Key Responsibilities
Team Leadership & Management
- Lead, manage and mentor a team of CloudOps engineers, ensuring performance management, career development, and engagement.
- Manage on-call rota and operational readiness for 24/7 support.
- Oversee administrative and resource planning tasks.
- Represent CloudOps in Programme Board, Architecture, Service Reviews & Client Meetings where necessary
Cloud Operations & Automation
- Design and implement Infrastructure-as-Code (IaC) solutions using tools such as Terraform and Ansible.
- Automate provisioning, configuration, and scaling of AWS cloud resources.
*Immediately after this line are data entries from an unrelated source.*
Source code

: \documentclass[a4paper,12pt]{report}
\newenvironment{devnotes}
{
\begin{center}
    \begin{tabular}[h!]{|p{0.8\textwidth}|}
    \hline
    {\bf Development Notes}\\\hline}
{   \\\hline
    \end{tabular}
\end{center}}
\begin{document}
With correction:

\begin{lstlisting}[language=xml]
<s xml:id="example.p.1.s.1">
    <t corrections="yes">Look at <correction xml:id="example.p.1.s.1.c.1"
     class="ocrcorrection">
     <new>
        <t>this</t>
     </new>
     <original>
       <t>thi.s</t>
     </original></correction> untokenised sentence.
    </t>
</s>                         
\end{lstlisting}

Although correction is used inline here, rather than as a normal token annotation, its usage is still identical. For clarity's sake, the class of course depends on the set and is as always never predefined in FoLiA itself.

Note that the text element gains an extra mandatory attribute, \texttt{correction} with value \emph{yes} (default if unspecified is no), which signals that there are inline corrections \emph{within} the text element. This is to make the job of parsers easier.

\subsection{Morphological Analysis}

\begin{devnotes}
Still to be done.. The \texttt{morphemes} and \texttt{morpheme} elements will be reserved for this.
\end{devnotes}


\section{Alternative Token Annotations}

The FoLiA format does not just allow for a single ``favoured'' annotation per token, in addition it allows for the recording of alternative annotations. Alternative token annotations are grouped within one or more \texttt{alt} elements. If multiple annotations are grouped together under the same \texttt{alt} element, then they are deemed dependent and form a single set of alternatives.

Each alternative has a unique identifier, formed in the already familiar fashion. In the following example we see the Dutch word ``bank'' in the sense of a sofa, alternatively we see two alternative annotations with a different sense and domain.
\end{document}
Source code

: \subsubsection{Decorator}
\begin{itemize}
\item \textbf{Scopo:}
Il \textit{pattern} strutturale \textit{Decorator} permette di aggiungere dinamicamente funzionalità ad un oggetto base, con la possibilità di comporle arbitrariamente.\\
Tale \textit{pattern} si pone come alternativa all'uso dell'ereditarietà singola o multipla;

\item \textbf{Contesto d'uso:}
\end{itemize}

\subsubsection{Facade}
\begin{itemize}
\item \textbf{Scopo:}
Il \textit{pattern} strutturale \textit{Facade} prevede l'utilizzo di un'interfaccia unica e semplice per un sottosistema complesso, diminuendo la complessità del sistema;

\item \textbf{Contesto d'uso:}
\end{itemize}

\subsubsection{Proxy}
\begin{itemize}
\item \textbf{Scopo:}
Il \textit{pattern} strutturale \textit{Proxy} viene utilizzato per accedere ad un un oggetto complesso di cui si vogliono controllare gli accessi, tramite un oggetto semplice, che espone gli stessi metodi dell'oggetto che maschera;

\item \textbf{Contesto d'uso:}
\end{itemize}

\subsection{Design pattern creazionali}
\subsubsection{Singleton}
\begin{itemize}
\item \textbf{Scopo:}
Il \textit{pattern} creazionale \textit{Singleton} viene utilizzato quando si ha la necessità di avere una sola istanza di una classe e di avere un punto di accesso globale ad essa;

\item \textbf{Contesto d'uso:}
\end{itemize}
- Build and maintain CI/CD pipelines for infrastructure and application deployments.
Platform Reliability & Performance
- Monitor and troubleshoot cloud services to ensure uptime and rapid incident resolution.
- Optimise system performance through metrics, dashboards, and proactive tuning.
- Implement cost optimisation strategies for cloud resource usage.
Application Support
- Become familiar with the application and service to be able to provide L2 support
- Co-ordination with Service Management, Engineering & DevOps around application issues
Operational Excellence
- Develop and maintain disaster recovery and backup strategies.
- Ensure compliance with security and governance standards, including handling sensitive data (PII/PHI).
- Maintain comprehensive documentation for infrastructure and operational processes.
Collaboration & Continuous Improvement
- Partner with QA, Product, and Development teams to enhance service reliability.
- Drive initiatives to improve time-to-market, quality, and resilience of solutions.
About You
- Proven experience in CloudOps/DevOps/SRE roles (10+ years), with strong leadership capabilities.
- Skilled in cloud architecture (AWS preferred), Linux environments, and containerisation frameworks.
- Proficient in Python or similar programming languages.
- Hands-on experience with IaC tools (Terraform, Ansible) and CI/CD automation.
- Strong problem-solving skills and ability to work in fast-paced, distributed teams.
- Eligible for DBS check and UK Security Clearance.
Desirable:
- • Experience supporting client-facing systems in public sector or healthcare.
- • Familiarity with secure systems handling sensitive data.
- • Proactive mindset for identifying operational improvements.
Note: This role is not eligible for UK visa sponsorship.